Systematic review of 8 studies including 70 people with HIV and COVID-19 found no strong evidence that "controlled HIV infection" resulted in worse COVID-19 outcomes [3]. But the analysis could not establish whether people with "poorly controlled HIV and AIDS" have worse outcomes than HIV-negative people.
 
*"IMDD is a national index which ranks areas in England from most deprived to least deprived. Ethnicity was not included in the matching criteria as ethnicity data are often poorly defined and collected."

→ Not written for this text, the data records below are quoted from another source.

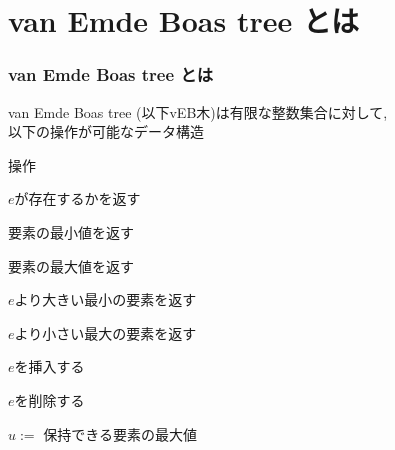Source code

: \documentclass[main]{subfiles}
\begin{document}
\section{van Emde Boas tree とは}
\begin{frame}\frametitle{van Emde Boas tree とは}
	van Emde Boas tree (以下vEB木)は有限な整数集合に対して,\\以下の操作が可能なデータ構造
\begin{block}{操作}
\begin{description}
\setlength{\labelwidth}{15ex}
\setlength{\itemindent}{8ex}
\item[$\func{member}(e)$]		$e$が存在するかを返す\\
\item[$\min()$]			要素の最小値を返す\\
\item[$\max()$]			要素の最大値を返す\\
\item[$\func{successor}(e)$]	$e$より大きい最小の要素を返す\\
\item[$\func{predecessor}(e)$]	$e$より小さい最大の要素を返す\\
\item[$\func{insert}(e)$]		$e$を挿入する\\
\item[$\func{delete}(e)$]		$e$を削除する\\
\end{description}
\end{block}
\begin{block}{}
\end{block}
{\small $u :=$ 保持できる要素の最大値}
\end{frame}
\end{document}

1. Not hospitalized, resumption of normal activities
2. Not hospitalized, unable to resume normal activities
3. Hospitalized, not requiring supplemental oxygen 4. Hospitalized, requiring supplemental oxygen
5. Hospitalized, requiring nasal high-flow oxygen therapy, non-invasive ventilation or both
6. Hospitalized, requiring ECMO, invasive mechanical ventilation, or both
7. Death or palliation
 
References
1. Lee MJ, Smith C, Fidler S, et al. HIV and COVID-19 inpatient outcomes: a matched retrospective multicentre analysis. CROI 2021, Conference on Retroviruses and Opportunistic Infections, March 6-10, 2021. Abstract 142. 2. Karmen-Tuohy S, Carlucci PM, Zervou FN, et al. Outcomes among HIV-positive patients Hospitalized With COVID-19. J Acquir Immune Defic Syndr. 2020;85:6-10. doi: 10.1097/QAI.0000000000002423. https://journals.lww.com/jaids/Fulltext/2020/09010/
Outcomes_Among_HIV_Positive_Patients_Hospitalized.2.aspx
3. Cooper TJ, Woodward BL, Alom S, et al. Coronavirus disease 2019 (COVID-19) outcomes in HIV/AIDS patients: a systematic review. HIV Med. 2020 Oct;21(9):567-577. doi:
10.1111/hiv.12911. https://onlinelibrary.wiley.com/doi/10.1111/hiv.12911 4. Bhaskaran K, Rentsch CT, MacKenna B, et al. HIV infection and COVID-19 death: a population-based cohort analysis of UK primary care data and linked national death registrations within the OpenSAFELY platform. Lancet HIV. 2020; 0. DOI:10.1016/S2352-3018(20)30305-2.
5. Geretti AM, Stockdale AJ, Kelly SH, et al. Outcomes of COVID-19 related hospitalization among people with HIV in the ISARIC WHO Clinical Characterization Protocol (UK): a prospective observational study. Clin Infect Dis 2020; published online Oct 23. DOI:10.1093/cid/ciaa1605.